Find the amplitude of the motion given by x(t) = C cos ωt + D sin ωt.

Homework Equations


[/B]
x(t) = C cos ωt + D sin ωt

The Attempt at a Solution


[/B]
x(t) = C cos ωt + D sin ωt

x’(t) = -Cω sin ωt + Dω cos ωt

0 = -Cω sin ωt + Dω cos ωt

0 = -C sin ωt + D cos ωt

C sin ωt = D cos ωt

tan ωt = D/C

ωt = arctan D/C

t = (arctan D/C)/ω

x((arctan D/C)/ω) = C cos ω((arctan D/C)/ω)+ D sin ω((arctan D/C)/ω)

x((arctan D/C)/ω) = C/sqrt(1 + (D/C)^2) + D^2/Csqrt(1 + (D/C)^2)

There is an easier way that you should know about; it is all the time in physics and engineering.

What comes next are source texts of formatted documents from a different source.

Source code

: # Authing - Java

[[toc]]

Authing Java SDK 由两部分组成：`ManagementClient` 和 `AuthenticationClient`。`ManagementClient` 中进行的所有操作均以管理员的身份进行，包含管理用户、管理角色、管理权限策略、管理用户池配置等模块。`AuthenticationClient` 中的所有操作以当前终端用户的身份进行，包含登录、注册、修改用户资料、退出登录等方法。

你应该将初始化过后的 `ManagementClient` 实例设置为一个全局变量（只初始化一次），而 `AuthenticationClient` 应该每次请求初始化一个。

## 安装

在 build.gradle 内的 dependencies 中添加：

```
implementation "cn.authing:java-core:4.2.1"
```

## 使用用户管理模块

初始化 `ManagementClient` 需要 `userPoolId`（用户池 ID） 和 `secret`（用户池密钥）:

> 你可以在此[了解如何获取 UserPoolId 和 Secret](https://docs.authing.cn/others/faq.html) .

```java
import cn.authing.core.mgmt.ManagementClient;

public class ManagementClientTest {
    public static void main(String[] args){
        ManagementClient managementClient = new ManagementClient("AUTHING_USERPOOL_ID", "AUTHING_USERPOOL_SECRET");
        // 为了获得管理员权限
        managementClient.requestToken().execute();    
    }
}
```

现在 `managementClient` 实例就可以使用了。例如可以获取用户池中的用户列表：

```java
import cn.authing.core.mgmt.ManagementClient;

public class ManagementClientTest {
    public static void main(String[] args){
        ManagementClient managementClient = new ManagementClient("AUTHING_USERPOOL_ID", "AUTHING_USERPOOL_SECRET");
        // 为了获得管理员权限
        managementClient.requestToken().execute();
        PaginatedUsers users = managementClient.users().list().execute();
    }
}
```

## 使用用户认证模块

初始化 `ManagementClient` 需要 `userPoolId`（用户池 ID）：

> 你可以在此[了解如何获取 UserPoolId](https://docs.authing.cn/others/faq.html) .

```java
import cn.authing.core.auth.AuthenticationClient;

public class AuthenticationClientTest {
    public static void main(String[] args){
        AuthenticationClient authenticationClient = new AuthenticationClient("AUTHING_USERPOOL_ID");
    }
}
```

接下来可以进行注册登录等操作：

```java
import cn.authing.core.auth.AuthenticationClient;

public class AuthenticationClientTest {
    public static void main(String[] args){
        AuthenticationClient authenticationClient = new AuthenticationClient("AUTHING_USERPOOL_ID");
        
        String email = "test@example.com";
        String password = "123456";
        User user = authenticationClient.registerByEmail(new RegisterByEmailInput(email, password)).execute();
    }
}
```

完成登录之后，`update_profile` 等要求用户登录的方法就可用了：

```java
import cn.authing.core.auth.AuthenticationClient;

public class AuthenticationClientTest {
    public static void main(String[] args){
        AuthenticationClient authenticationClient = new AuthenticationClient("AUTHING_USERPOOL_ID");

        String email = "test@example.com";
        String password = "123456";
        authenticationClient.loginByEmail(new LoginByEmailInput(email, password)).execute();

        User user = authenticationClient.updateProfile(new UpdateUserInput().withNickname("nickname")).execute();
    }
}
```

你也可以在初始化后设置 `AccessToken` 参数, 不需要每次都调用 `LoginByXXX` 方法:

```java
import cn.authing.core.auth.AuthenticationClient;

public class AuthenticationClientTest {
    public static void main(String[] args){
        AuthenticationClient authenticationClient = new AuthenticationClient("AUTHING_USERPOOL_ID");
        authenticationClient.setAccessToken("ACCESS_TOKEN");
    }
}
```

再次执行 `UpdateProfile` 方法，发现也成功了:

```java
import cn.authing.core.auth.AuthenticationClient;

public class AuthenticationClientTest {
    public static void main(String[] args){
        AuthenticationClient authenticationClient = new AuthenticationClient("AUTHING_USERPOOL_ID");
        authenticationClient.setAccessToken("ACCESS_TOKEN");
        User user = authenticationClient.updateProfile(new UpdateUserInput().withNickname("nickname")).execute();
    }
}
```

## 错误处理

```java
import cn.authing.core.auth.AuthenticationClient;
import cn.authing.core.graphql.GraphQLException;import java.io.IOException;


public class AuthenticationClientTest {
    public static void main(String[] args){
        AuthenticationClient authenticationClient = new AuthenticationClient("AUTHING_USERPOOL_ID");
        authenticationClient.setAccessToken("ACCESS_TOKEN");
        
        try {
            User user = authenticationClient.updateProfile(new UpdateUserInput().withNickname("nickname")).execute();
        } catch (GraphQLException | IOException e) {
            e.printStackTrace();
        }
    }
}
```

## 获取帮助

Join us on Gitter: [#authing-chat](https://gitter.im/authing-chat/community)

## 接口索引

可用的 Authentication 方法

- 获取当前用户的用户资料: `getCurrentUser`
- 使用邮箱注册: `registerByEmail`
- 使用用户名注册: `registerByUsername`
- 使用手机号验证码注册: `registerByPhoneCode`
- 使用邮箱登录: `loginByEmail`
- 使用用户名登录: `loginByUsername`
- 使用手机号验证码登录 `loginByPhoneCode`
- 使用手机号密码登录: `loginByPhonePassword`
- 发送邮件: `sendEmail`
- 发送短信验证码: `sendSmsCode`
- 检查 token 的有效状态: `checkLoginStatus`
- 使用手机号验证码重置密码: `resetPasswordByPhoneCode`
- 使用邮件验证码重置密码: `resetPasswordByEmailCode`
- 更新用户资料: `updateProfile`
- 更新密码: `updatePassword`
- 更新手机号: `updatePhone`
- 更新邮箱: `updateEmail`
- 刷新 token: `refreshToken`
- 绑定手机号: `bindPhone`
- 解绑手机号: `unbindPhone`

You can write a linear combination such as ##S = A \sin(\theta) + B \cos(\theta)## as a single sine or cosine, with an amplitude and a phase shift. Basically, use the addition formulas
$$\begin{array}{cl}(1):& \sin(\theta + p) = \sin(\theta) \cos(p) + \cos(\theta) \sin(p)\\
\text{or} &\\
(2):& \cos(\theta - p) = \cos(\theta) \cos(p) + \sin(\theta) \sin(p)
\end{array}$$
to re-write ##S##. For example, if we use formula (1) we have $$A \sin(\theta) + B \cos(\theta) = C\cos(p) \sin(\theta) + C\sin(p) \cos(\theta),$$ so
$$ A = C \cos(p), \; B = C \sin(p) \; \Rightarrow \; C^2 = A^2 + B^2$$
If we choose the positive root ##C = \sqrt{A^2+B^2},## then we have
$$\cos(p) = \frac{A}{\sqrt{A^2+B^2}}, \; \; \sin(p) = \frac{B}{\sqrt{A^2+B^2}} $$
The signs of ##A## and ##B## will tell us which quadrant the point ##(\cos(p), \sin(p))## lies in, so we can tell which value of ##p = \arcsin(B/C)## or ##p = \arctan(B/A)## to pick.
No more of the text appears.